■ What the task requires ■
Nothing in the records may be altered, so transcribe them exactly.

■ Records for this task ■
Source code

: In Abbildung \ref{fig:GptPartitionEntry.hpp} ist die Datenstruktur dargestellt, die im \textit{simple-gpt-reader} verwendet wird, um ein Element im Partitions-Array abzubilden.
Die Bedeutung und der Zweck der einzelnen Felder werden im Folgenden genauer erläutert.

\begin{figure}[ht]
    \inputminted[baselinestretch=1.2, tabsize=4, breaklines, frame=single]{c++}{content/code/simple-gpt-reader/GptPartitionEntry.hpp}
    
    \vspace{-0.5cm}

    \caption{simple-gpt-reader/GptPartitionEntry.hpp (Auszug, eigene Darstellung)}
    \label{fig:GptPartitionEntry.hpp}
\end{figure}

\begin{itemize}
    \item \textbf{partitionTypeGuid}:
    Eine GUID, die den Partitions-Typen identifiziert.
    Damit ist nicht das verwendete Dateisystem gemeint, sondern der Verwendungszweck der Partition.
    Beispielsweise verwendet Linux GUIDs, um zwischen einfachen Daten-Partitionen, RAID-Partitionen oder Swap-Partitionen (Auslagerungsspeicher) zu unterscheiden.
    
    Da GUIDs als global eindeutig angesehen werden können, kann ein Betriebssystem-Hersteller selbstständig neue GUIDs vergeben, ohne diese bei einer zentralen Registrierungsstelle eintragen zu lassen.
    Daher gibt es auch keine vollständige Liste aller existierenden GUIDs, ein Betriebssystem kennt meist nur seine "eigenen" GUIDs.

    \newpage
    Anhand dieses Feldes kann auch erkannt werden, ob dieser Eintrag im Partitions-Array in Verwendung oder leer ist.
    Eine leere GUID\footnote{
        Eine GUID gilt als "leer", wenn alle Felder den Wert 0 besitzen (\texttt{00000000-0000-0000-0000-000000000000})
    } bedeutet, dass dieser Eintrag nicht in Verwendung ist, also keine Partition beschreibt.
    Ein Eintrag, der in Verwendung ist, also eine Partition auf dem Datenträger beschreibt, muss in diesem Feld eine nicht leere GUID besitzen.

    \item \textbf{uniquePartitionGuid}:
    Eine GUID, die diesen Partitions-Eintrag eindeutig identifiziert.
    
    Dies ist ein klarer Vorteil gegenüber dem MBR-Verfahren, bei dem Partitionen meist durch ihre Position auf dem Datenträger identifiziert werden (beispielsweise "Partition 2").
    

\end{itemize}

■ Result ■
Source code

: In Abbildung \ref{fig:GptPartitionEntry.hpp} ist die Datenstruktur dargestellt, die im \textit{simple-gpt-reader} verwendet wird, um ein Element im Partitions-Array abzubilden.
Die Bedeutung und der Zweck der einzelnen Felder werden im Folgenden genauer erläutert.

\begin{figure}[ht]
    \inputminted[baselinestretch=1.2, tabsize=4, breaklines, frame=single]{c++}{content/code/simple-gpt-reader/GptPartitionEntry.hpp}
    
    \vspace{-0.5cm}

    \caption{simple-gpt-reader/GptPartitionEntry.hpp (Auszug, eigene Darstellung)}
    \label{fig:GptPartitionEntry.hpp}
\end{figure}

\begin{itemize}
    \item \textbf{partitionTypeGuid}:
    Eine GUID, die den Partitions-Typen identifiziert.
    Damit ist nicht das verwendete Dateisystem gemeint, sondern der Verwendungszweck der Partition.
    Beispielsweise verwendet Linux GUIDs, um zwischen einfachen Daten-Partitionen, RAID-Partitionen oder Swap-Partitionen (Auslagerungsspeicher) zu unterscheiden.
    
    Da GUIDs als global eindeutig angesehen werden können, kann ein Betriebssystem-Hersteller selbstständig neue GUIDs vergeben, ohne diese bei einer zentralen Registrierungsstelle eintragen zu lassen.
    Daher gibt es auch keine vollständige Liste aller existierenden GUIDs, ein Betriebssystem kennt meist nur seine "eigenen" GUIDs.

    \newpage
    Anhand dieses Feldes kann auch erkannt werden, ob dieser Eintrag im Partitions-Array in Verwendung oder leer ist.
    Eine leere GUID\footnote{
        Eine GUID gilt als "leer", wenn alle Felder den Wert 0 besitzen (\texttt{00000000-0000-0000-0000-000000000000})
    } bedeutet, dass dieser Eintrag nicht in Verwendung ist, also keine Partition beschreibt.
    Ein Eintrag, der in Verwendung ist, also eine Partition auf dem Datenträger beschreibt, muss in diesem Feld eine nicht leere GUID besitzen.

    \item \textbf{uniquePartitionGuid}:
    Eine GUID, die diesen Partitions-Eintrag eindeutig identifiziert.
    
    Dies ist ein klarer Vorteil gegenüber dem MBR-Verfahren, bei dem Partitionen meist durch ihre Position auf dem Datenträger identifiziert werden (beispielsweise "Partition 2").
    

\end{itemize}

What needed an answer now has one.